*** Opening of RECORDS TO USE ***

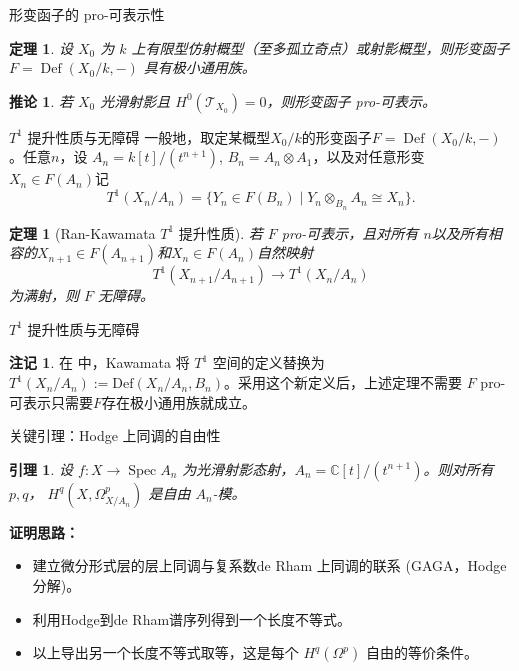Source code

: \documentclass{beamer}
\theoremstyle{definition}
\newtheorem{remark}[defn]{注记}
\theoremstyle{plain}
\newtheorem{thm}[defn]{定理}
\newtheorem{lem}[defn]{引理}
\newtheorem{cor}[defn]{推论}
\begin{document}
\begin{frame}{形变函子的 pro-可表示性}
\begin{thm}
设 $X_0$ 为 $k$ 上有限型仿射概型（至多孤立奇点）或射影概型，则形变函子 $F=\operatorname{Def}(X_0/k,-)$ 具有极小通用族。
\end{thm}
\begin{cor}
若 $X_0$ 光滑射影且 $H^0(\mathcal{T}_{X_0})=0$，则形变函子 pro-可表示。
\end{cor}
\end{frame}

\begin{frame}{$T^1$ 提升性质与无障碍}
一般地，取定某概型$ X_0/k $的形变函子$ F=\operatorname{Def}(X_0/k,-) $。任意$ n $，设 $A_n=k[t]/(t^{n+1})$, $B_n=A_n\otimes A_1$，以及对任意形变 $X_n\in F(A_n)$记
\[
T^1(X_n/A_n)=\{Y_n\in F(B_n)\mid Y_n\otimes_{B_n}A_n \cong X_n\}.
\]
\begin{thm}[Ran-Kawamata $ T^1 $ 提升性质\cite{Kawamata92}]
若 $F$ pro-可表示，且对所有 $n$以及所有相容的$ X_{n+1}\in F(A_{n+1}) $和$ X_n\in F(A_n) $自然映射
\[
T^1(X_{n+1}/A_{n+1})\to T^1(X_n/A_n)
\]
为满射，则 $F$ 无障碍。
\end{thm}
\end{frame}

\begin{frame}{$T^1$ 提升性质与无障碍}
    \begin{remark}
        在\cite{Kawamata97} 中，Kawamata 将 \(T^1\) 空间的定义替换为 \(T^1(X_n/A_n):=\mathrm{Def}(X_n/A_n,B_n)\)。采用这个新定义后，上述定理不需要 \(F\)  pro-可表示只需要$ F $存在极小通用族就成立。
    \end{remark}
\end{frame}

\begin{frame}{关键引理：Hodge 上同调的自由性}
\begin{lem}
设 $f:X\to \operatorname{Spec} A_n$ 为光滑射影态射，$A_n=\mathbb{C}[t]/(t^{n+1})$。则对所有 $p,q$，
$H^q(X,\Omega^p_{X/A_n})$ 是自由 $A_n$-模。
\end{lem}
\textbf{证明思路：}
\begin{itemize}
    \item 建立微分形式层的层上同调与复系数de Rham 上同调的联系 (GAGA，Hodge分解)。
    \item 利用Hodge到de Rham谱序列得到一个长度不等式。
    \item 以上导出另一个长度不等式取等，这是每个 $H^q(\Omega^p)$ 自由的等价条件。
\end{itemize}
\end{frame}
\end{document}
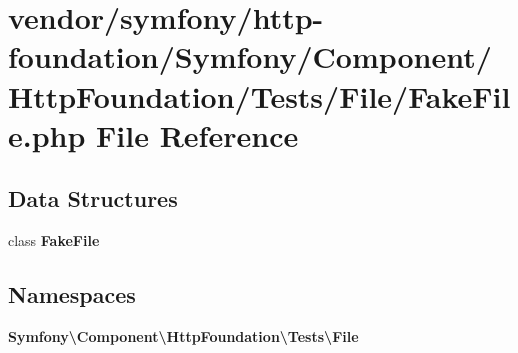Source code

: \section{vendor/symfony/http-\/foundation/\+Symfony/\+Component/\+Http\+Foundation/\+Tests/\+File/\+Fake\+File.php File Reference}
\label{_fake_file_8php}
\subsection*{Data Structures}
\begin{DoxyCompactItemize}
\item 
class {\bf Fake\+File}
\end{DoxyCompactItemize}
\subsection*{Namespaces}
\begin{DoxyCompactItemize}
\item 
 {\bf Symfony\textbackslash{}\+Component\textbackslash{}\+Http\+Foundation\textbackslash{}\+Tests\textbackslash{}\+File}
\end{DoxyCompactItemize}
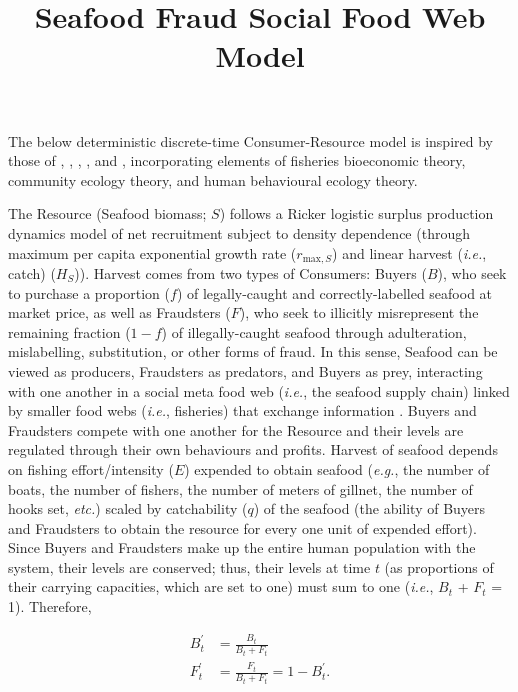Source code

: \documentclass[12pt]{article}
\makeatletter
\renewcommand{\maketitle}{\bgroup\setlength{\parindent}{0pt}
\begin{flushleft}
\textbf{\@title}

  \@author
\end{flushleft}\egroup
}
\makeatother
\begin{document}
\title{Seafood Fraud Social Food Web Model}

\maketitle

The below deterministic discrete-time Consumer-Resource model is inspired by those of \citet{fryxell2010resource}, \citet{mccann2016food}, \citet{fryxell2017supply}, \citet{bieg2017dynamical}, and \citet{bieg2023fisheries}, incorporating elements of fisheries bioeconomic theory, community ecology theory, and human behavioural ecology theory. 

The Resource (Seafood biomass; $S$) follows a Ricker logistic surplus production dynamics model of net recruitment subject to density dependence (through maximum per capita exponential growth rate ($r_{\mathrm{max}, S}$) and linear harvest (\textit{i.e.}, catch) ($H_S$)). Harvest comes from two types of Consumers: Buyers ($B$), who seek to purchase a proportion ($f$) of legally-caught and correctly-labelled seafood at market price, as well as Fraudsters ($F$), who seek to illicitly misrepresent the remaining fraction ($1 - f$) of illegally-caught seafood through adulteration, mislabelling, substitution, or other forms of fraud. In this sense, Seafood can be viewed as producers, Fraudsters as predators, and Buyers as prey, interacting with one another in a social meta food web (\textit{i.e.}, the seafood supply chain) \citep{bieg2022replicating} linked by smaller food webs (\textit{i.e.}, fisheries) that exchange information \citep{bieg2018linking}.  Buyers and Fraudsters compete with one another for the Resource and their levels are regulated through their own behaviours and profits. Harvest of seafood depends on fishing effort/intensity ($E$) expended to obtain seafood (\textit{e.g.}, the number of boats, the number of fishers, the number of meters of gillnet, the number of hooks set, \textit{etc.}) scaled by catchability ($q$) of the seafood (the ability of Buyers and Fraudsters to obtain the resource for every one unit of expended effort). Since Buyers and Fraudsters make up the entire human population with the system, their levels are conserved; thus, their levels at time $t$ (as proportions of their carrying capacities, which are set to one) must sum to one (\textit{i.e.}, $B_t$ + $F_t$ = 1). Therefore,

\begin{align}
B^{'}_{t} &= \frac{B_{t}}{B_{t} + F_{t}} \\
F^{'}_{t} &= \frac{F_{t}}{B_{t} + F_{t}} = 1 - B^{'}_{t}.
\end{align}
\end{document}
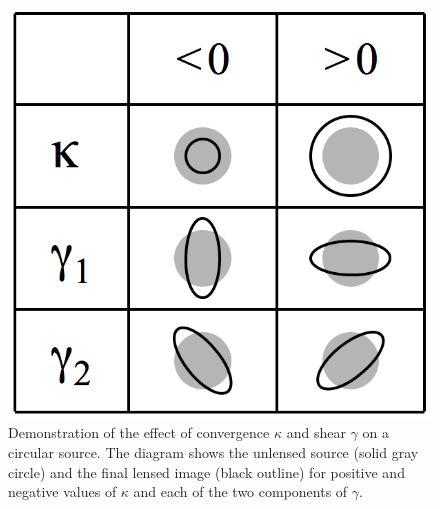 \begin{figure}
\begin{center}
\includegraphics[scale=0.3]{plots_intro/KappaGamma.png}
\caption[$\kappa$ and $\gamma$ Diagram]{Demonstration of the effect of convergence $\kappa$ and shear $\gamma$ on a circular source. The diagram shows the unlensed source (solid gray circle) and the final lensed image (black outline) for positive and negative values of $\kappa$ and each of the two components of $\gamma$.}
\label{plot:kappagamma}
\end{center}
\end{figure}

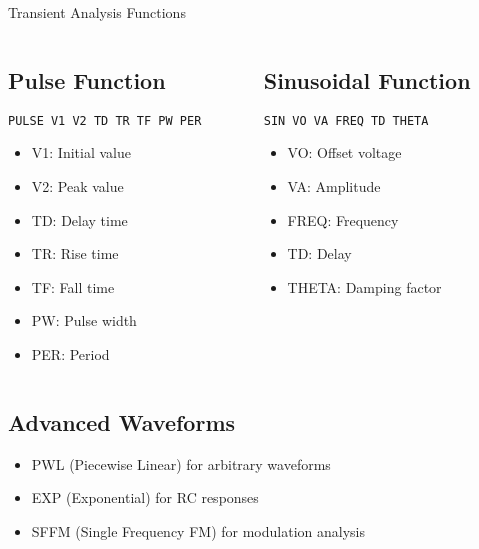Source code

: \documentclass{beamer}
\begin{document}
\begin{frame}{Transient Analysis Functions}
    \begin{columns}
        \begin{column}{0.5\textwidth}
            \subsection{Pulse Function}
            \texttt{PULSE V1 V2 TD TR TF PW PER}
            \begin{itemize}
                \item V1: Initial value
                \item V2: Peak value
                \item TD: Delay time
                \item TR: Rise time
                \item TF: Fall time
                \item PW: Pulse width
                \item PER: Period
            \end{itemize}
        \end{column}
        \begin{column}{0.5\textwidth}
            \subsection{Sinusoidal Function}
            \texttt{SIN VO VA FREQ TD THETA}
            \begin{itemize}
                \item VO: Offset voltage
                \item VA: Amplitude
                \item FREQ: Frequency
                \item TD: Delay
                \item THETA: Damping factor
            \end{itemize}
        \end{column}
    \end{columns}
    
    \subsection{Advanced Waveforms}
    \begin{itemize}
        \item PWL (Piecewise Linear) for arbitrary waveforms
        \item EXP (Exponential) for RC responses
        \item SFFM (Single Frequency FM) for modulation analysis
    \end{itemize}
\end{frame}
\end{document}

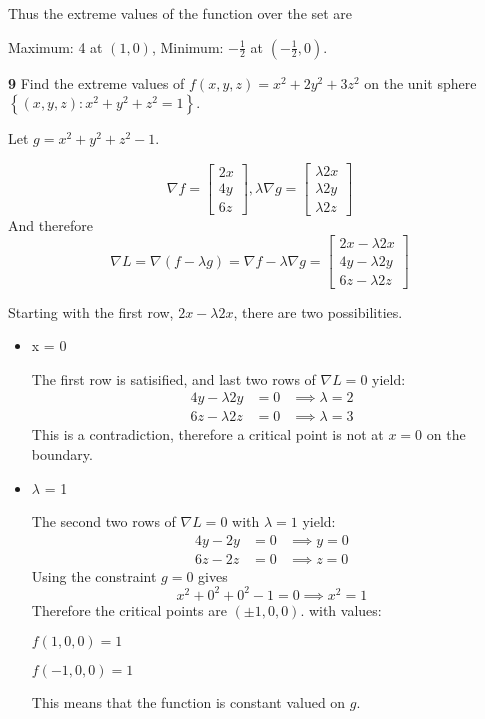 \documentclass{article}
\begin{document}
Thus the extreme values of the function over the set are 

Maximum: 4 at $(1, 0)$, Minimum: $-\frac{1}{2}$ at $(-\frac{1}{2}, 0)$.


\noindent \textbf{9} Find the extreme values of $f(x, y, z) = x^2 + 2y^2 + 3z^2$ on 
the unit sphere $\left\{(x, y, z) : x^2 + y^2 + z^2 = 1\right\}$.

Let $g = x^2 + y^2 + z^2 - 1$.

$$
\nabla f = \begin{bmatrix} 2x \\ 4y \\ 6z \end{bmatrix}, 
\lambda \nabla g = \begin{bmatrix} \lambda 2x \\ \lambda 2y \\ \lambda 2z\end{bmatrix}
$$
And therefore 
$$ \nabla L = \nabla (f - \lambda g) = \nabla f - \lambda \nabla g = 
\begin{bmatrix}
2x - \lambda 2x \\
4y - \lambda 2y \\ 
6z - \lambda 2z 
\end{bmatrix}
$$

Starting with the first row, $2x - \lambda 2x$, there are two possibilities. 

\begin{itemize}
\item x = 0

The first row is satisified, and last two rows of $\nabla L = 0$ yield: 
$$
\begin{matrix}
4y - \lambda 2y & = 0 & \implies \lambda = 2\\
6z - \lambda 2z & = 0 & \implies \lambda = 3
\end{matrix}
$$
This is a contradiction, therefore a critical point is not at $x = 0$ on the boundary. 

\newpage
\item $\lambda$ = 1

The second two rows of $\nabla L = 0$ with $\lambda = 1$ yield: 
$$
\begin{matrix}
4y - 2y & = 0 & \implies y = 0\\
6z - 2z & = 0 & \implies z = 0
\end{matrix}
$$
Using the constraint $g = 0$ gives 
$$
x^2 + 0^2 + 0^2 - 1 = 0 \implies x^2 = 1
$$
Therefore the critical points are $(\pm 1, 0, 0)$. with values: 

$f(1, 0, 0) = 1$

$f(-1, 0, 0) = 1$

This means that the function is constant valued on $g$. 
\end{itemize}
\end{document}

*** Close of RECORDS TO USE ***

WHAT THE TASK REQUIRES
Check each line of the data above, and please copy the ones in which the string "lambda" occurs.

RESPONSE FOR THIS EXERCISE
\lambda \nabla g = \begin{bmatrix} \lambda 2x \\ \lambda 2y \\ \lambda 2z\end{bmatrix}
$$ \nabla L = \nabla (f - \lambda g) = \nabla f - \lambda \nabla g = 
2x - \lambda 2x \\
4y - \lambda 2y \\ 
6z - \lambda 2z 
Starting with the first row, $2x - \lambda 2x$, there are two possibilities. 
4y - \lambda 2y & = 0 & \implies \lambda = 2\\
6z - \lambda 2z & = 0 & \implies \lambda = 3
\item $\lambda$ = 1
The second two rows of $\nabla L = 0$ with $\lambda = 1$ yield: 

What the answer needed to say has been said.